Though neither the RBI nor the government has fixed any ceiling on MFI interest rates, the consensus among bankers and the regulator is that rates should not be more than 24 per cent. “We are awaiting a directive on the 24 per cent ceiling from the RBI and the government. Even if a cap is not imposed officially, this might be imposed on an informal basis and banks won’t fund MFIs that charge more than 24 per cent,” a senior official of a nationalised bank said. The finance ministry has already asked PSU banks to not extend funds to MFIs which are charging high interest rate.

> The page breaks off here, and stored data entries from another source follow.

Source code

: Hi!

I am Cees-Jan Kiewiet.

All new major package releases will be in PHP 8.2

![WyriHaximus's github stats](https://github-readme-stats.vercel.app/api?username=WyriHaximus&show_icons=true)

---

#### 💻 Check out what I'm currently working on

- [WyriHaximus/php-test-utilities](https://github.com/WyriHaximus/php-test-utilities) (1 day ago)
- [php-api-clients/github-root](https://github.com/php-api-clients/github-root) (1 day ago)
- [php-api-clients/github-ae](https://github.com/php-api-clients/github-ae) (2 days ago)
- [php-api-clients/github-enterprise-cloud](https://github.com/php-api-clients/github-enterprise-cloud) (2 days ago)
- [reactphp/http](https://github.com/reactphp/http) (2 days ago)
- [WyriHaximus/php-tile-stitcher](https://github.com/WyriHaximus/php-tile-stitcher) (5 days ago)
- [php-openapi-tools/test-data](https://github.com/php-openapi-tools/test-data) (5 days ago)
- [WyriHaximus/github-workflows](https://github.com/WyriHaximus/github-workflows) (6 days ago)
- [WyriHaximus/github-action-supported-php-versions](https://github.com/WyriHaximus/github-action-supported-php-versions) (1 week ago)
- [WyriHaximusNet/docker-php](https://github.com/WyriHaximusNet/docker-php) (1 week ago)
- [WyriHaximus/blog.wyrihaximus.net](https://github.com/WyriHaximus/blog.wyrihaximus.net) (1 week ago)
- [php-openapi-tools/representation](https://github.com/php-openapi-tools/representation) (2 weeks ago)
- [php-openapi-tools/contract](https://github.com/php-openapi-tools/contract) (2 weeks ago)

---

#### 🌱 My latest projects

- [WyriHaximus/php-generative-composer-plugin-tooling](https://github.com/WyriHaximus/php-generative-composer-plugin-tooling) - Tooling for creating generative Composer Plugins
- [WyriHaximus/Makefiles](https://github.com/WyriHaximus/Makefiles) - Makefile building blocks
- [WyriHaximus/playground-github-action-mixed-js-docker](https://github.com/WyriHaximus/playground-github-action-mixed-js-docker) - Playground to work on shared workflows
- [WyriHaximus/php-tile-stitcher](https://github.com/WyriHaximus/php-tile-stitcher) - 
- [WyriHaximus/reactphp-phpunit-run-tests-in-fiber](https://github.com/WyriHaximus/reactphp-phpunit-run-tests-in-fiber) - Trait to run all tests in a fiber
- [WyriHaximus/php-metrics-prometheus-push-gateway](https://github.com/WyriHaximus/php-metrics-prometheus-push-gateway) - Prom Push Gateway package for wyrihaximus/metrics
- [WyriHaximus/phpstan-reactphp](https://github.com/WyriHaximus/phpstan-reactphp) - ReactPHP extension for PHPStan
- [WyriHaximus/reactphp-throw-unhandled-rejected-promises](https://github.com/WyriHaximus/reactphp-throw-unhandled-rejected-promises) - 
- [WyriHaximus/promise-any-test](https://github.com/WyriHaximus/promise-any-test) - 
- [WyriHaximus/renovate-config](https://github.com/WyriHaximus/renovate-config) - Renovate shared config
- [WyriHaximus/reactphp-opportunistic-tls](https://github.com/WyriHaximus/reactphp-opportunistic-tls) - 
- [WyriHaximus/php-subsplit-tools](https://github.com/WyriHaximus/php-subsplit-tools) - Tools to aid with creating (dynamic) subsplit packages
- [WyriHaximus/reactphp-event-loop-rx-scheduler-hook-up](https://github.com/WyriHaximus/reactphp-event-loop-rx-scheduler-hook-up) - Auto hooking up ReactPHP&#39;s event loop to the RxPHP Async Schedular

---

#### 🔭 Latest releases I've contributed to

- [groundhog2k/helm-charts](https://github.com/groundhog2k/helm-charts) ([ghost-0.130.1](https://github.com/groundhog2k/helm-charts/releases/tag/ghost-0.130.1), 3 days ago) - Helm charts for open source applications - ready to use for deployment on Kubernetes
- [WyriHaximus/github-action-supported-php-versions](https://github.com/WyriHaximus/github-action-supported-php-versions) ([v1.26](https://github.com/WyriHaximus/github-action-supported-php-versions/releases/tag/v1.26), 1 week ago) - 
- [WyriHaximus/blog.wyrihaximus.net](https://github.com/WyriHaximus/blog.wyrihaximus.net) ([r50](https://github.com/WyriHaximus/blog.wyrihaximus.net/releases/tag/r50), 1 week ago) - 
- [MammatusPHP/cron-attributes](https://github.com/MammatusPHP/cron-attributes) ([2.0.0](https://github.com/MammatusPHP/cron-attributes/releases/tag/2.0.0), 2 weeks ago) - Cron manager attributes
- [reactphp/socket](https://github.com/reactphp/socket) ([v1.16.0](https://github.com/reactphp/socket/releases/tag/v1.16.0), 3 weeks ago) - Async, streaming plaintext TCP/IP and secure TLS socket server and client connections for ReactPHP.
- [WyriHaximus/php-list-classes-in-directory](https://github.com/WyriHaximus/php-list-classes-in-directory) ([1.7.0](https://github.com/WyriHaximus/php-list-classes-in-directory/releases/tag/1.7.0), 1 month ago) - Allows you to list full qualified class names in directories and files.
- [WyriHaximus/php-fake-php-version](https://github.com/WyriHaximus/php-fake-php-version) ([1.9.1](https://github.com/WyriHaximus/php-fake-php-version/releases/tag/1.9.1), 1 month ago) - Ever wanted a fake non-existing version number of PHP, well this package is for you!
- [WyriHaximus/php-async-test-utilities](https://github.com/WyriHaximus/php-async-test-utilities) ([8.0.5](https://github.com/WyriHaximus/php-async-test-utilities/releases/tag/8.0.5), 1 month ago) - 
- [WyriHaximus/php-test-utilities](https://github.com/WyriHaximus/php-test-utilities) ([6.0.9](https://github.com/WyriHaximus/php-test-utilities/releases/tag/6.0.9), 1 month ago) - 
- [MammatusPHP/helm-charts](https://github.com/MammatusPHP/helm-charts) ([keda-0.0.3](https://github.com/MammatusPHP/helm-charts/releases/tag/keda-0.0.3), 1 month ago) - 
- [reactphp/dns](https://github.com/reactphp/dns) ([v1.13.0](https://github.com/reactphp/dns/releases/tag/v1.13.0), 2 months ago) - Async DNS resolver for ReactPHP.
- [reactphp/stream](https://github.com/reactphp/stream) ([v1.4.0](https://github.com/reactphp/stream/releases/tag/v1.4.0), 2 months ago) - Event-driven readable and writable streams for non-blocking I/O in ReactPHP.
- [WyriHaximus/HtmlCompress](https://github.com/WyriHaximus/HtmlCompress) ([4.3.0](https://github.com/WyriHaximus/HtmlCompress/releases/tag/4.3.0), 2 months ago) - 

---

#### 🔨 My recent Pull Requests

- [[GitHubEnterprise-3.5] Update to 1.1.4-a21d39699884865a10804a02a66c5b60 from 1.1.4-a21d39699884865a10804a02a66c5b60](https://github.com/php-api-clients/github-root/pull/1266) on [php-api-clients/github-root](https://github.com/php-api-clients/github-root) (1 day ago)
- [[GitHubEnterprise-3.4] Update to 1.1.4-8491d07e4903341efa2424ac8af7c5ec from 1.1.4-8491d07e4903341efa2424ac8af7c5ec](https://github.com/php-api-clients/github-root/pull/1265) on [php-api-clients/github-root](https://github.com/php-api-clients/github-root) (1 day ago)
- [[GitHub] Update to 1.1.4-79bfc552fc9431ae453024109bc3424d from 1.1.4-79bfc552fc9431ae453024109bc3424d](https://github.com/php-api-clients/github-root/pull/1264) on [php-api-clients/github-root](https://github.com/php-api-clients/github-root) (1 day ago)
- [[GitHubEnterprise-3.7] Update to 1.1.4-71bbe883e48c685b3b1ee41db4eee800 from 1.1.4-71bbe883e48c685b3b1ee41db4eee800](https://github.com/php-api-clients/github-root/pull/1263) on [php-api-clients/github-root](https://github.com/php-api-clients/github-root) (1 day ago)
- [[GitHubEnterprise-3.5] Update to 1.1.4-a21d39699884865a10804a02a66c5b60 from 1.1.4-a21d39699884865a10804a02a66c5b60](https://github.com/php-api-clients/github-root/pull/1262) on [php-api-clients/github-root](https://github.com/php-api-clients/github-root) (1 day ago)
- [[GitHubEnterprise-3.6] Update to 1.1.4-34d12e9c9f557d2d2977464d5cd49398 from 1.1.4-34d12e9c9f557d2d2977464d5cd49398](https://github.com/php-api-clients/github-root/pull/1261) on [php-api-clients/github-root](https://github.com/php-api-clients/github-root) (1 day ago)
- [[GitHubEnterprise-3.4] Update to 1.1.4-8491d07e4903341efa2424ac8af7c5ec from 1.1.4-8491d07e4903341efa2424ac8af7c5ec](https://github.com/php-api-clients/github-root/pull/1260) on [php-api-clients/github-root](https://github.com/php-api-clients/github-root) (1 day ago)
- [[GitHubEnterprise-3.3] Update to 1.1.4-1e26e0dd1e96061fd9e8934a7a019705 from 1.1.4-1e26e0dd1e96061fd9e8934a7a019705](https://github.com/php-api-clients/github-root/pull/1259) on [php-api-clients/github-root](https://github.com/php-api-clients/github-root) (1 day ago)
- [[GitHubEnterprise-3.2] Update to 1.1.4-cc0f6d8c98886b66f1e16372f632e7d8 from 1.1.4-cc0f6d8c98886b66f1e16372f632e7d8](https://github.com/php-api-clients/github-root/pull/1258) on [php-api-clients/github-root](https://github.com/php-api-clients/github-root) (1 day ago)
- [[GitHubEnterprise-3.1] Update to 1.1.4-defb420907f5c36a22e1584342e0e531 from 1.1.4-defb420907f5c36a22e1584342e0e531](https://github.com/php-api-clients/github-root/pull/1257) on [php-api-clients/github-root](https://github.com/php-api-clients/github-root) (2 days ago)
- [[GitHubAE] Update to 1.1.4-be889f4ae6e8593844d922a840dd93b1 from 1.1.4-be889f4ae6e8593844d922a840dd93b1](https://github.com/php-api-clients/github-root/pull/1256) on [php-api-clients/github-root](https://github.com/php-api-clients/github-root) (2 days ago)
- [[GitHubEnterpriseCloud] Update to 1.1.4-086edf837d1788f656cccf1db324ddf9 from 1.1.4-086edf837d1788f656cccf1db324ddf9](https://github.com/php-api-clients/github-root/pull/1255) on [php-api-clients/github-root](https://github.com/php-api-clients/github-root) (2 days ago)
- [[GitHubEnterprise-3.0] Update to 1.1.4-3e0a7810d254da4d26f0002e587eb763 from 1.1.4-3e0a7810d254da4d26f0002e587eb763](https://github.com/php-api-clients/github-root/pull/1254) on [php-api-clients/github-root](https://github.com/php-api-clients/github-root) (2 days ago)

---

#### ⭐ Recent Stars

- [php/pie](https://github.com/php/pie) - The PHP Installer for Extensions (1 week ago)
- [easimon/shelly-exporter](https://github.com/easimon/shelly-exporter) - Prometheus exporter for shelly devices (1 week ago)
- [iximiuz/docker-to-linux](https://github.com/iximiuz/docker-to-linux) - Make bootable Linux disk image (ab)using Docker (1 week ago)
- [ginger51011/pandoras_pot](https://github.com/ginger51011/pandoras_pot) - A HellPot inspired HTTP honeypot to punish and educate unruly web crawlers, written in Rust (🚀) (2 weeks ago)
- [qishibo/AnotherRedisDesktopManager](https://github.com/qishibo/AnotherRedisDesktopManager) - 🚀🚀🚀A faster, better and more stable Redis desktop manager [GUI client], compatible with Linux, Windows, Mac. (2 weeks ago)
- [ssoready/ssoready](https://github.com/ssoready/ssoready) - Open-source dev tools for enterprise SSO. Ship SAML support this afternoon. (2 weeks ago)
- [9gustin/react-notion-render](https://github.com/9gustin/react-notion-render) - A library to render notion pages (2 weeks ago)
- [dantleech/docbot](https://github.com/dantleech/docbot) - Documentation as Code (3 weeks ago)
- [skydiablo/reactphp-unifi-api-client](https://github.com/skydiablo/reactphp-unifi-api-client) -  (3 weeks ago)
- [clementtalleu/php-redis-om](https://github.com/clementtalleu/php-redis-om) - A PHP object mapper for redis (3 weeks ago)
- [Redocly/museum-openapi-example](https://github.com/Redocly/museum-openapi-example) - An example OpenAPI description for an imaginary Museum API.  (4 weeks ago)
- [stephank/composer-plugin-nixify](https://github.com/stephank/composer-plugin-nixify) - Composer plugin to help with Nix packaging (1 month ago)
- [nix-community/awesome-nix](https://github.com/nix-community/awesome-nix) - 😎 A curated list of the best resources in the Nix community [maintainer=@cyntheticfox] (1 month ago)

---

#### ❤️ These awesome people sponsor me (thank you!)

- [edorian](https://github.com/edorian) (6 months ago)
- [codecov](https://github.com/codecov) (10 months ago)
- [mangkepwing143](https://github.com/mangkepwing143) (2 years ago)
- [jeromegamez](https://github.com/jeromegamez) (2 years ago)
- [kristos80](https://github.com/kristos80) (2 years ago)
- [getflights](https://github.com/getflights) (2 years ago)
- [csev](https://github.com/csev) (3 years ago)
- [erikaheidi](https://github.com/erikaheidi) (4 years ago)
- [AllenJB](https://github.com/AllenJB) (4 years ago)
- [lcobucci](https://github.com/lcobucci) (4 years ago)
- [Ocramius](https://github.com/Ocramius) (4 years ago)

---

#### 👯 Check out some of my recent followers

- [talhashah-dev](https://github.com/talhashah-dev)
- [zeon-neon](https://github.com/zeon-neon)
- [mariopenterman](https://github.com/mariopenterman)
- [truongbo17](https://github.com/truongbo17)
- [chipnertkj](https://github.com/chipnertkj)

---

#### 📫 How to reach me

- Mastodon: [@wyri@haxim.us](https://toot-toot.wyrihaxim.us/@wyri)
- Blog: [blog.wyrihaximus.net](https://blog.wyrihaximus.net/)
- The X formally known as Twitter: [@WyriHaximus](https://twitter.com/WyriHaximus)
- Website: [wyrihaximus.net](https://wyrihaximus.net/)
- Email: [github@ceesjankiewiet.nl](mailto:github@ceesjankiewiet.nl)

Nabard chairman U C Sarangi said MFIs are in a position to reduce interest rates as their margins have gone up and operational expenses have come down. As per the Microfinance Bill, which is now pending in Parliament, Nabard will become the regulator for MFIs that are registered as societies and trusts.
However, the problem is that microfinance companies come under different regulations. MFIs registered as NBFCs (like SKS Microfinance) are regulated by the RBI. There are also non-profit NBFCs registered under Section 25 of the Companies Act.
Banks that are funding MFIs are also not comfortable with the high rates being charged by MFIs, as banks generally charge around 9-11 per cent from such companies. “Banks have slowed down the funding of microfinance companies due to the recent problems relating to high interest rates and use of strong-arm tactics by MFIs for loan recovery. We have already cut funding to MFIs that charge high rates,” a PSU bank official said.
This means MFIs that rely on banks for their fund requirements will have to cut rates. SKS Microfinance, the leader in the segment, charges 26 per cent rate on its loans. Some MFIs in eastern and southern parts of the country have even been charging 40-45 per cent.
Another grouse of the banking industry is that the recovery rate is fairly good in the MFI segment. The RBI’s survey of MFIs has revealed a recovery rate of over 90 per cent in the MFI segment. “Then why should the MFIs charge higher interest rates?” PSU bankers ask.
According to bankers, MFIs have been exploiting the inability of normal banks to reach out to poor households in the rural areas that are not in a position to offer any collateral. It is no wonder then that total outstanding loans portfolio rose from Rs 3,456 crore in 2007 to Rs 11,734 crore in 2009, indicating a compounded annual growth rate (CAGR) of 84.3 per cent. For-profit MFIs have now gained in market share, both in terms of clients and total outstanding loan portfolio.